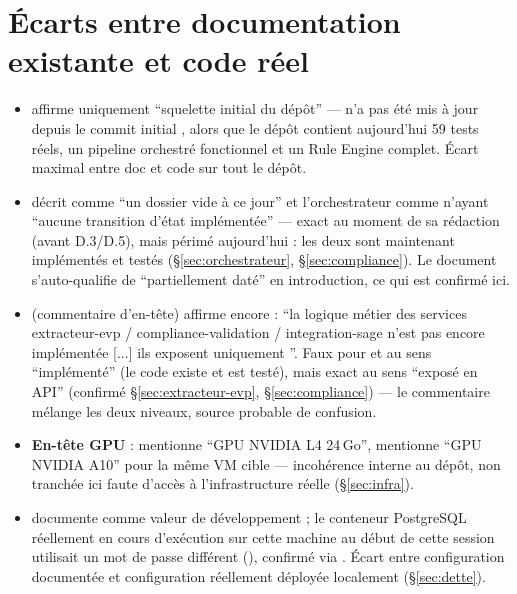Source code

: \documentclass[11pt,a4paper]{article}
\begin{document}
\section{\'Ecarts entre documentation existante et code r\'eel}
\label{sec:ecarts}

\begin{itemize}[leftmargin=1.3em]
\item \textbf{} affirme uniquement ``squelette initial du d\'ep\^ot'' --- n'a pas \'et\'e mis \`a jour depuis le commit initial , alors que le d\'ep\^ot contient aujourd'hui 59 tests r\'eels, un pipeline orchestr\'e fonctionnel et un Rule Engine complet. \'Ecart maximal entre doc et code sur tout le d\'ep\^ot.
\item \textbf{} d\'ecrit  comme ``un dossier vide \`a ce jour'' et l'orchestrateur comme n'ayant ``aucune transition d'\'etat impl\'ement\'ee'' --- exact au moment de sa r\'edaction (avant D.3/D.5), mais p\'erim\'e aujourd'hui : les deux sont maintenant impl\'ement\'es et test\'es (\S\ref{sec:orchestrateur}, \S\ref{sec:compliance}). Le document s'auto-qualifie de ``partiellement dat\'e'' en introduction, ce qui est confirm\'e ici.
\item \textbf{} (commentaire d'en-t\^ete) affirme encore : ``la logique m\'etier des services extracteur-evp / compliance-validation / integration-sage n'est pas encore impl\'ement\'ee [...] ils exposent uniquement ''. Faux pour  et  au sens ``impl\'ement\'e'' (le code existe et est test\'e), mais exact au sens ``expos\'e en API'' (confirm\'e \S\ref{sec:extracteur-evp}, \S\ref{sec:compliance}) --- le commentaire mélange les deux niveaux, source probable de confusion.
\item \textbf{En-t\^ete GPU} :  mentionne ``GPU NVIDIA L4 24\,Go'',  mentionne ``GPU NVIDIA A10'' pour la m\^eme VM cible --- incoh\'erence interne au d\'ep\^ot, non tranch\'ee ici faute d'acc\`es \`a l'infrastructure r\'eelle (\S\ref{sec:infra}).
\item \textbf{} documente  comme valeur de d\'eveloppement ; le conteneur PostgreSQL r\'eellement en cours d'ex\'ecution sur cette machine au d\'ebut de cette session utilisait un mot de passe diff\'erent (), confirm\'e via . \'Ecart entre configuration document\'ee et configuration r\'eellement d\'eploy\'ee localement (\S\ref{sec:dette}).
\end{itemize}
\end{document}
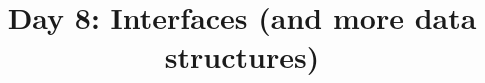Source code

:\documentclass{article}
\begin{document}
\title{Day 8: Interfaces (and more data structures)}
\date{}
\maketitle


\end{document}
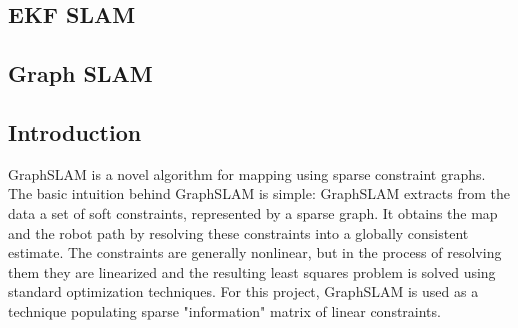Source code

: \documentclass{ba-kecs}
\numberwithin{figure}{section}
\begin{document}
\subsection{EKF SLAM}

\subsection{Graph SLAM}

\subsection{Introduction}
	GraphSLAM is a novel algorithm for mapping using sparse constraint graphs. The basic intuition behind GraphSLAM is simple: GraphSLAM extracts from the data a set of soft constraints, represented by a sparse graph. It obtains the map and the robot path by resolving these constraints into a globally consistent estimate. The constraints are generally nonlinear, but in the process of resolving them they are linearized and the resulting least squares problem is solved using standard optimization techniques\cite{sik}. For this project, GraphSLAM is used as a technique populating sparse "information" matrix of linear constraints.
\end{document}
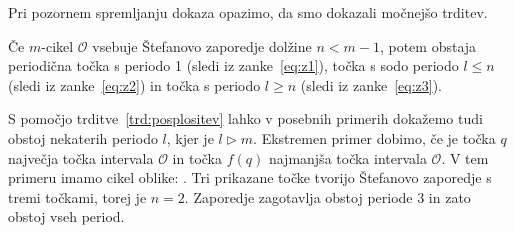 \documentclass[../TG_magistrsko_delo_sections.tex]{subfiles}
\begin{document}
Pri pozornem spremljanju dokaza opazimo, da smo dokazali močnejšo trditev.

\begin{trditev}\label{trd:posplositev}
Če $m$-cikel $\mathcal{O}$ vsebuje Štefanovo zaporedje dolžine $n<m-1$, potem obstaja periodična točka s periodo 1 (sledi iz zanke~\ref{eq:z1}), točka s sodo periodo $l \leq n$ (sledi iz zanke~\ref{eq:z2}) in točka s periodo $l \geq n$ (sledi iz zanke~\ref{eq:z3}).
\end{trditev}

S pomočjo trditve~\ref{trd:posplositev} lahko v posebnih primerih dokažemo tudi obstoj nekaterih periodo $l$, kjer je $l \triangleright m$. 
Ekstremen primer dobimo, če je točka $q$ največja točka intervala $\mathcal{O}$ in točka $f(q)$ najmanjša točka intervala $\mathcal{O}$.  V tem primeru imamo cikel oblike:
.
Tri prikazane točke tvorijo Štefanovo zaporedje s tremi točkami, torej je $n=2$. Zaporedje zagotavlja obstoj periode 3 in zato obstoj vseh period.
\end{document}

_Assignment_
Without altering a word, return all of the records above and leave out their pictures.

_Answer section_
Source code

: \documentclass[11pt,a4paper]{article}
\begin{document}
\section{\'Ecarts entre documentation existante et code r\'eel}
\label{sec:ecarts}

\begin{itemize}[leftmargin=1.3em]
\item \textbf{} affirme uniquement ``squelette initial du d\'ep\^ot'' --- n'a pas \'et\'e mis \`a jour depuis le commit initial , alors que le d\'ep\^ot contient aujourd'hui 59 tests r\'eels, un pipeline orchestr\'e fonctionnel et un Rule Engine complet. \'Ecart maximal entre doc et code sur tout le d\'ep\^ot.
\item \textbf{} d\'ecrit  comme ``un dossier vide \`a ce jour'' et l'orchestrateur comme n'ayant ``aucune transition d'\'etat impl\'ement\'ee'' --- exact au moment de sa r\'edaction (avant D.3/D.5), mais p\'erim\'e aujourd'hui : les deux sont maintenant impl\'ement\'es et test\'es (\S\ref{sec:orchestrateur}, \S\ref{sec:compliance}). Le document s'auto-qualifie de ``partiellement dat\'e'' en introduction, ce qui est confirm\'e ici.
\item \textbf{} (commentaire d'en-t\^ete) affirme encore : ``la logique m\'etier des services extracteur-evp / compliance-validation / integration-sage n'est pas encore impl\'ement\'ee [...] ils exposent uniquement ''. Faux pour  et  au sens ``impl\'ement\'e'' (le code existe et est test\'e), mais exact au sens ``expos\'e en API'' (confirm\'e \S\ref{sec:extracteur-evp}, \S\ref{sec:compliance}) --- le commentaire mélange les deux niveaux, source probable de confusion.
\item \textbf{En-t\^ete GPU} :  mentionne ``GPU NVIDIA L4 24\,Go'',  mentionne ``GPU NVIDIA A10'' pour la m\^eme VM cible --- incoh\'erence interne au d\'ep\^ot, non tranch\'ee ici faute d'acc\`es \`a l'infrastructure r\'eelle (\S\ref{sec:infra}).
\item \textbf{} documente  comme valeur de d\'eveloppement ; le conteneur PostgreSQL r\'eellement en cours d'ex\'ecution sur cette machine au d\'ebut de cette session utilisait un mot de passe diff\'erent (), confirm\'e via . \'Ecart entre configuration document\'ee et configuration r\'eellement d\'eploy\'ee localement (\S\ref{sec:dette}).
\end{itemize}
\end{document}
Source code

:\documentclass{article}
\begin{document}
\title{Day 8: Interfaces (and more data structures)}
\date{}
\maketitle


\end{document}
Source code

: \documentclass{ba-kecs}
\numberwithin{figure}{section}
\begin{document}
\subsection{EKF SLAM}

\subsection{Graph SLAM}

\subsection{Introduction}
	GraphSLAM is a novel algorithm for mapping using sparse constraint graphs. The basic intuition behind GraphSLAM is simple: GraphSLAM extracts from the data a set of soft constraints, represented by a sparse graph. It obtains the map and the robot path by resolving these constraints into a globally consistent estimate. The constraints are generally nonlinear, but in the process of resolving them they are linearized and the resulting least squares problem is solved using standard optimization techniques\cite{sik}. For this project, GraphSLAM is used as a technique populating sparse "information" matrix of linear constraints.
\end{document}
 \documentclass[../TG_magistrsko_delo_sections.tex]{subfiles}
\begin{document}
Pri pozornem spremljanju dokaza opazimo, da smo dokazali močnejšo trditev.

\begin{trditev}\label{trd:posplositev}
Če $m$-cikel $\mathcal{O}$ vsebuje Štefanovo zaporedje dolžine $n<m-1$, potem obstaja periodična točka s periodo 1 (sledi iz zanke~\ref{eq:z1}), točka s sodo periodo $l \leq n$ (sledi iz zanke~\ref{eq:z2}) in točka s periodo $l \geq n$ (sledi iz zanke~\ref{eq:z3}).
\end{trditev}

S pomočjo trditve~\ref{trd:posplositev} lahko v posebnih primerih dokažemo tudi obstoj nekaterih periodo $l$, kjer je $l \triangleright m$. 
Ekstremen primer dobimo, če je točka $q$ največja točka intervala $\mathcal{O}$ in točka $f(q)$ najmanjša točka intervala $\mathcal{O}$.  V tem primeru imamo cikel oblike:
.
Tri prikazane točke tvorijo Štefanovo zaporedje s tremi točkami, torej je $n=2$. Zaporedje zagotavlja obstoj periode 3 in zato obstoj vseh period.
\end{document}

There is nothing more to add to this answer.